Rabia Al Basri/Al Adaweyya


Rābiʻa al-ʻAdawiyya al-Qaysiyya (Arabic: رابعة العدوية القيسية‎) or simply Rābiʻa al-Basrī (Arabic: رابعة البصري‎) (717–801 C.E.) was a female Muslim Sufi saint.

She was born between 95 and 99 Hijri in Basra, Iraq. Much of her early life is narrated by Farid al-Din Attar, a later Sufi saint and poet, who used earlier sources. Rabia herself did not leave any written works.

She was the fourth daughter of her family and therefore named Rabia, meaning "fourth". Although not born into slavery, her family were poor yet respected in the community.

Philosophy

She was the one who first set forth the doctrine of Divine Love[citation needed] and who is widely considered to be the most important of the early Sufi poets[citation needed]. The definitive work on her life and writing was a small treatise (written as a Master's Thesis) over 50 years ago by Margaret Smith .

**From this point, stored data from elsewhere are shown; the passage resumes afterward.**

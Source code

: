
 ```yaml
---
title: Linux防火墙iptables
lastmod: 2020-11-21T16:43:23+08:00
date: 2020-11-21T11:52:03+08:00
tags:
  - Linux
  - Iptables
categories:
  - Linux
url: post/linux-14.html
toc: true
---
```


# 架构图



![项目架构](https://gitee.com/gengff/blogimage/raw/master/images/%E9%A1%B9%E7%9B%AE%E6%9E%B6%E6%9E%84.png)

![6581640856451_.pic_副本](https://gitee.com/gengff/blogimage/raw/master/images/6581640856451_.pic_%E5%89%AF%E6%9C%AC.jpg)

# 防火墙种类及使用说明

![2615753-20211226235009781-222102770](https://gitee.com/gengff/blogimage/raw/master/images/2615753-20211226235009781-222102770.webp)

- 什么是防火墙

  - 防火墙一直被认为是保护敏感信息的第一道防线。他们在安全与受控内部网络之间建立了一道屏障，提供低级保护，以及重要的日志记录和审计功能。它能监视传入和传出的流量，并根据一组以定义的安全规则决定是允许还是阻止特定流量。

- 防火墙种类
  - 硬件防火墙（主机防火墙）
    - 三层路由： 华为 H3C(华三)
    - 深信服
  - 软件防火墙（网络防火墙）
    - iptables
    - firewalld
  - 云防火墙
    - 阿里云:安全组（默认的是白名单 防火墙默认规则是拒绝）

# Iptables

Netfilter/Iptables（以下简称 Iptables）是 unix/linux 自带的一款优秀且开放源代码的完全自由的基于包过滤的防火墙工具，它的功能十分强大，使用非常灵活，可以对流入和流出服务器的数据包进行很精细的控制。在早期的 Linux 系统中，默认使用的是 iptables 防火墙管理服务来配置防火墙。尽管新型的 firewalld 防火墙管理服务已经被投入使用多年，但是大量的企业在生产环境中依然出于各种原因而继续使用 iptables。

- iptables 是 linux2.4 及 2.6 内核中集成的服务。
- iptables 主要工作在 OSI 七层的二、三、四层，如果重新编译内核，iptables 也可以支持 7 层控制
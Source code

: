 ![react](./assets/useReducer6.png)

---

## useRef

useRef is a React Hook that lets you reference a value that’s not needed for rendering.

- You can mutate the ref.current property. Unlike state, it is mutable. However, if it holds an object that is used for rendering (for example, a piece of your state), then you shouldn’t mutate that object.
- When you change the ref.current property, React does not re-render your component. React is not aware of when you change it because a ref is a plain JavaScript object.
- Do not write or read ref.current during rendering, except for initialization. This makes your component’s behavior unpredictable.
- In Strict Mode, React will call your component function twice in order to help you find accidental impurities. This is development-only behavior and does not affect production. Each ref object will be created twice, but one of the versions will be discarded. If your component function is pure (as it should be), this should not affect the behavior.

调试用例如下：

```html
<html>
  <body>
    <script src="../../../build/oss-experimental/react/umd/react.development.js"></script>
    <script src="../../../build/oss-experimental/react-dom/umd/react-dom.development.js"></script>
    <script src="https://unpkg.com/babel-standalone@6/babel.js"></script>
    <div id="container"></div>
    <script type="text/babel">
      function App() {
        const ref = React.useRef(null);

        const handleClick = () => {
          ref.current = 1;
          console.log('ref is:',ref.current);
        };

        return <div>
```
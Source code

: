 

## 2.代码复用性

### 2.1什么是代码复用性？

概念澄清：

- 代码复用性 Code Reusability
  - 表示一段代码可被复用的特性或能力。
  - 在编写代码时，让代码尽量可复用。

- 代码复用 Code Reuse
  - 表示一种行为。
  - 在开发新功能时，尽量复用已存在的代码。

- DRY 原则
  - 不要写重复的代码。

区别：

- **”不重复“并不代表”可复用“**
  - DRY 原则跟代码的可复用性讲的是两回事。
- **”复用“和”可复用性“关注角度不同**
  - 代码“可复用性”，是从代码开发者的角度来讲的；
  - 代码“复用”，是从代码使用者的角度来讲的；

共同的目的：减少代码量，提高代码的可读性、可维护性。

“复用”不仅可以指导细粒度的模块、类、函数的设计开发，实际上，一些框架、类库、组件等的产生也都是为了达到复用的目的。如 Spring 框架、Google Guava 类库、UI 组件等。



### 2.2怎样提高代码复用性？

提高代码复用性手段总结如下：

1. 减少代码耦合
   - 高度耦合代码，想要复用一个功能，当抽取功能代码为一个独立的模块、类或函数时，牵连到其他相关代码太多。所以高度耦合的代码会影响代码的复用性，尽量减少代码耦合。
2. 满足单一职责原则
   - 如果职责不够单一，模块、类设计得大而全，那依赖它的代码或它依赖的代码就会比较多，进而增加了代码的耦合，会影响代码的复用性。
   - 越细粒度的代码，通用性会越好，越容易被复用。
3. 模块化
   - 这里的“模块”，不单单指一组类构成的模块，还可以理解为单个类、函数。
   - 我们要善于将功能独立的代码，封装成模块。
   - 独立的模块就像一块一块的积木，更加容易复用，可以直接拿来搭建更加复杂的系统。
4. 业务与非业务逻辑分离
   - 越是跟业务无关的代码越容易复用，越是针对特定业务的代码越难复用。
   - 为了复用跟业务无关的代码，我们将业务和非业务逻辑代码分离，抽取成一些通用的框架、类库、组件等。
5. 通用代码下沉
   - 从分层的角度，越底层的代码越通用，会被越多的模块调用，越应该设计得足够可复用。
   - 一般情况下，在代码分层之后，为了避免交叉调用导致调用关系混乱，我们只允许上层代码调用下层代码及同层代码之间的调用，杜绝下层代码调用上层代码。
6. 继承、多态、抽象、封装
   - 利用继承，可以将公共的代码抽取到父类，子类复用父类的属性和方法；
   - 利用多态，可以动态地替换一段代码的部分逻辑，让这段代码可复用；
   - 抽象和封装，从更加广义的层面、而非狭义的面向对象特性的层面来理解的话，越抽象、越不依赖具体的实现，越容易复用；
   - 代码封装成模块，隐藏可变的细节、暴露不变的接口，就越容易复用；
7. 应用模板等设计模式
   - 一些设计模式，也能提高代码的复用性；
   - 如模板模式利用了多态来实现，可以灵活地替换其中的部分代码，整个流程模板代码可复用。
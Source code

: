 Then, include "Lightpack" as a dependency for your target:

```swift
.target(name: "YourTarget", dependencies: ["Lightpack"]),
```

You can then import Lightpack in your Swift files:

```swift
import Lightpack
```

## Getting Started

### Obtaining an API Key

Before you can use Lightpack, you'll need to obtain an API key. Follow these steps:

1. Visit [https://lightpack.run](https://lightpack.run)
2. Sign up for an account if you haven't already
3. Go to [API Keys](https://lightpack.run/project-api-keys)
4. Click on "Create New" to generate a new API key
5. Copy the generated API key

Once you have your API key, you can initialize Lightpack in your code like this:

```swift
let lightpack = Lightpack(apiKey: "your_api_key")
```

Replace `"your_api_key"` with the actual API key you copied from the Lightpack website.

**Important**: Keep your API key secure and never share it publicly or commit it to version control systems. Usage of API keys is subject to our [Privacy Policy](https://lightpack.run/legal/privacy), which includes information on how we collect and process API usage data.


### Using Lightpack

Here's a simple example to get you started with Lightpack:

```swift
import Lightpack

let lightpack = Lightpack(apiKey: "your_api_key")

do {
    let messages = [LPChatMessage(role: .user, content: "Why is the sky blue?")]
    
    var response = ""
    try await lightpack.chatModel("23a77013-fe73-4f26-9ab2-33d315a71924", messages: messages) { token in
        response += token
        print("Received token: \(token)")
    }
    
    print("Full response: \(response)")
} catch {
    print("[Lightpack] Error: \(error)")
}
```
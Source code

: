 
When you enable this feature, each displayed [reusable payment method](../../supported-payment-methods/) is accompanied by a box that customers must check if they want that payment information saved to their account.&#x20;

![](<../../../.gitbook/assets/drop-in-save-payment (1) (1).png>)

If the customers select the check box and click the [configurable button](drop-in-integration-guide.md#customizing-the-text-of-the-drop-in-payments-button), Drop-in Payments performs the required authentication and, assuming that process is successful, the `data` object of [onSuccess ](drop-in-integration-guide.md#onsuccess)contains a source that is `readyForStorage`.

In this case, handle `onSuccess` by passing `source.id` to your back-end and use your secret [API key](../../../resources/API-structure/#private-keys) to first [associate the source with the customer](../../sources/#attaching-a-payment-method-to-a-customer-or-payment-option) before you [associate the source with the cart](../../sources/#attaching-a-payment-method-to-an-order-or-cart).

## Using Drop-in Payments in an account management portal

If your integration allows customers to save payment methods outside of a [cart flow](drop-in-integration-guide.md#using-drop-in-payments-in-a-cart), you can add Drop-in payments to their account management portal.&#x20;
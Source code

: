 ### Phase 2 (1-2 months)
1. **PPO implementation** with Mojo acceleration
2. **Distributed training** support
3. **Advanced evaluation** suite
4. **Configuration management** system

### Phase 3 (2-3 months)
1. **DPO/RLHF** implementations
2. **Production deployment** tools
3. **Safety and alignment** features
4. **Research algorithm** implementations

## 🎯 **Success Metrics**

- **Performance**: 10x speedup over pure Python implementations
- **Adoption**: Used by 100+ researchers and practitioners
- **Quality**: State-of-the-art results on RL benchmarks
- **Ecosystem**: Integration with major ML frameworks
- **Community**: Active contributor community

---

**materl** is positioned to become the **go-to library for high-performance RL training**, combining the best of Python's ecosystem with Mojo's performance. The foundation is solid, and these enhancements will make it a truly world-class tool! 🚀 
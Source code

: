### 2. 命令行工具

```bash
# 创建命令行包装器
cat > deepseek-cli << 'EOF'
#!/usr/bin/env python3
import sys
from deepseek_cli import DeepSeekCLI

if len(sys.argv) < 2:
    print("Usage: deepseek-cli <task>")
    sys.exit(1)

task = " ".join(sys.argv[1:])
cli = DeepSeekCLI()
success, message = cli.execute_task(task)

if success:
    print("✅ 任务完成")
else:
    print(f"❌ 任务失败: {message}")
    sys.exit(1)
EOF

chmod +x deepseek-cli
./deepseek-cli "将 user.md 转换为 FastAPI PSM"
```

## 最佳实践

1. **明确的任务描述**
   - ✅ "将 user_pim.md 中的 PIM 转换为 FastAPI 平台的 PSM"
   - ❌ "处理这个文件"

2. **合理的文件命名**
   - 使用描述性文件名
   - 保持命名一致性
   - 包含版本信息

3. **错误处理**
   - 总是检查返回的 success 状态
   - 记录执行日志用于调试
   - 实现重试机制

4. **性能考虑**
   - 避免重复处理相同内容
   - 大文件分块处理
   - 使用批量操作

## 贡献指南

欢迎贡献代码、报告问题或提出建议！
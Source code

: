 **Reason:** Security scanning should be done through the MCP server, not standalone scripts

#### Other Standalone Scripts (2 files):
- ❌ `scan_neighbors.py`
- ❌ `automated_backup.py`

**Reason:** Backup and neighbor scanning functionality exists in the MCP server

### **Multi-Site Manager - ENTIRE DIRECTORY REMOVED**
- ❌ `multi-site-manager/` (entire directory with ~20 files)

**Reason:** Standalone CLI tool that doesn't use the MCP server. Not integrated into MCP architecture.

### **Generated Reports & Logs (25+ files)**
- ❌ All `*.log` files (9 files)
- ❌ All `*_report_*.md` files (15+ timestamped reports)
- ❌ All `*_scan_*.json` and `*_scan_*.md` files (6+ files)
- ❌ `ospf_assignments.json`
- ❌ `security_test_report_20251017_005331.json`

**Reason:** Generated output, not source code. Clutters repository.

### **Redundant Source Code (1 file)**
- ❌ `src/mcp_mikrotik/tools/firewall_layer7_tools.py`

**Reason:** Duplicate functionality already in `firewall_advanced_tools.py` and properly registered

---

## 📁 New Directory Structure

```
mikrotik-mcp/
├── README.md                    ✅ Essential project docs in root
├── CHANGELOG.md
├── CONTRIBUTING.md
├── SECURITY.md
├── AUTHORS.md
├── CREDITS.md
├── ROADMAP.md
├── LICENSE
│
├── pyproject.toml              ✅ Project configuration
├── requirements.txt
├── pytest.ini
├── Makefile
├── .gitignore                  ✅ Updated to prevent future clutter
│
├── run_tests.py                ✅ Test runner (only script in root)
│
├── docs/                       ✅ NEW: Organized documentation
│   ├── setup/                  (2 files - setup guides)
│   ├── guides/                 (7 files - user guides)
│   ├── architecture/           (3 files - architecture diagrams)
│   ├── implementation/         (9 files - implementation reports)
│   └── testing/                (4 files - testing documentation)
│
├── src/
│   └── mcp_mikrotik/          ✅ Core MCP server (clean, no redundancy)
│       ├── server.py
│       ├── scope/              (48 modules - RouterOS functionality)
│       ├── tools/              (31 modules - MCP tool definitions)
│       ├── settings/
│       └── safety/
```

Much of the poetry that is attributed to her is of unknown origin. After a life of hardship, she spontaneously achieved a state of self-realization. When asked by Sheikh Hasan al-Basrihow she discovered the secret, she responded by stating:

"You know of the how, but I know of the how-less."

One of the many myths that surround her life is that she was freed from slavery because her master saw her praying while surrounded by light, realized that she was a saint and feared for his life if he continued to keep her as a slave.

While she apparently received many marriage offers (including a proposal from Hasan al-Basri himself), she remained celibate and died of old age, an ascetic, her only care from the disciples who followed her. She was the first in a long line of female Sufi mystics.

It is also possible that she helped further integrate Islamic slaves into Muslim society. Because of her time spent in slavery early in life, Rabi'a was passionate against all forms of it. She even refused a slave later in life, despite her heightened spiritual status.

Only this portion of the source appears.